Выбрать главу

Есенин был имажинистом и крестьянским поэтом, и противоречия в этом не наблюдалось.

Он был шире всех своих товарищей — он был огромен.

Он в равной степени не желал быть только имажинистом и восприниматься только как крестьянский поэт.

Имажинисты — с ними всё ясно: «кривляются».

А крестьянские поэты… По этому поводу точнее всего подметил Эммануил Герман, написавший о Есенине: «Кольцовым быть не хотел. Помнил, что Кольцов говорил о Пушкине „они“».

Есенин хотел говорить Пушкину «ты».

Этим вещам Есенин мечтал научить своих собратьев.

Одних — быть органичнее, услышать кровоток земли.

Вторых — выморить в себе затаённое — не крестьянское, а холопское.

И если отступить от привычного разделения на первых и вторых, вдруг открывается совсем иная картина.

«Мужикослов» Ширяевца вполне мог быть опубликован в имажинистских сборниках. Перенасыщенные образами и метафорами стихи Клюева — тем более.

Алексей Ганин имажинистом не стал лишь по недосмотру, в силу зацикленности на своей «вологодскоски», а также настойчивого антисемитизма.

В свою очередь Ивнев, Грузинов и Кусиков — вполне себе «крестьянские», то есть традиционалистские поэты, особенно когда писали о «природе».

И если они кому-то кажутся вычурными, так редко кто мог быть столь же вычурным, как Клюев.

Едва ли не главный есенинский наследник — соразмерный ему гений русской поэзии Павел Васильев — воспринял наследие не встреченного им учителя из рук имажиниста Ивнева и «крестьянина» Клычкова, с которыми общался и дружил. Буйная Васильевская поэтика апеллирует в равной степени и к народному началу, и к модернистскому — и к «Радунице», и к «Исповеди хулигана».

Есенин — не путаник. Есенин — великий поэтический примиритель.

* * *

Айседора вернулась в Москву на следующий день после приезда Есенина, Клюева и Приблудного.

К удивлению «Или Илича» Шнейдера, искать мужа она не стала, выглядела крайне сдержанной, полностью погрузилась в дела школы и в подготовку к новым выступлениям.

Ирландская мать обиделась! Патрик не должен был так поступать — позволять какой-то девке высказываться за него. Некоторые вещи даже детям не прощают.
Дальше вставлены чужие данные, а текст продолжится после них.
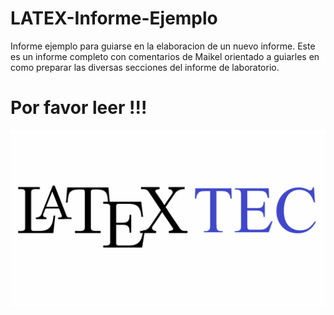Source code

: # LATEX-Informe-Ejemplo
Informe ejemplo para guiarse en la elaboracion de un nuevo informe.
Este es un informe completo con comentarios de Maikel orientado a guiarles en como preparar las diversas secciones del informe de laboratorio.
# Por favor leer !!!

![alt test](/LATEX64.png)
По крайней мере, пока дети не явятся сами просить прощения.

И Есенин — явился.

Шнейдер вспоминал:

«Зайдя перед началом спектакля в гримировальную, я увидел рядом с заказной огромной корзиной какой-то маленький горшочек с одиноко торчащим цветком. К нему была приколота записка. Я узнал знакомый почерк: буквы не соединялись и были рассыпаны, как зёрна:

„От Сергея Есенина“.

Подавать горшочек на огромную сцену театра было нельзя (ведь именно поэтому „театральные“ корзины и делают такими внушительными). Я просто переколол записку с горшочка на корзину.

После 6-й симфонии и антракта, когда уже шёл „Славянский марш“, я вдруг услышал шум вблизи сцены и, подойдя к двери, ведущей в кулуары, увидел сквозь квадратный „глазок“ такую картину: два милиционера пытались удержать Есенина, который, вырываясь, ударял себя кулаком в грудь, объясняя:

— Я Дункан!

Сейчас же выйдя к ним, я взял Есенина за руку и потянул к двери. Он обхватил меня руками с такой горячей радостью, с которой, должно быть, утопающий бросается к спасательному кругу.

— Это к вам? — спросил один из милиционеров.

Я утвердительно кивнул головой, а Есенин ещё раз как-то по-детски трогательно и обиженно стукнул себя в грудь:

— Я — Дункан!»

Прошедший сквозь милицейский кордон Есенин тут же признается Шнейдеру:

— Хочу немедленно посмотреть на Изадору!

Шнейдер, понимая, что реакция её на Есенина может быть непредсказуемой, взял с него клятвенное слово, что тот не станет делать Дункан никаких знаков из-за кулис.

Есенин кивнул: да; в смысле — нет, не буду.

«Мы встали в первой кулисе, — пишет Шнейдер, — он — впереди, прижавшись ко мне, я — положив руки на его плечи. Я очень любил его, и в эти минуты у меня было радостное чувство оттого, что я снова его вижу.

Есенин стоял не шевелясь. Вдруг я услышал сильный, свистящий шёпот:

— Издаро-о-ора! Издаро-о-ора!

Заглянув ему в лицо, я увидел сияющие глаза и вытянутые трубочкой губы:

— Издаро-о-о…

— Сергей Александрович! Вы же обещали!

— Не буду, не буду…»

Только когда раздались финальные аплодисменты, Дункан заметила Есенина и бросилась к нему.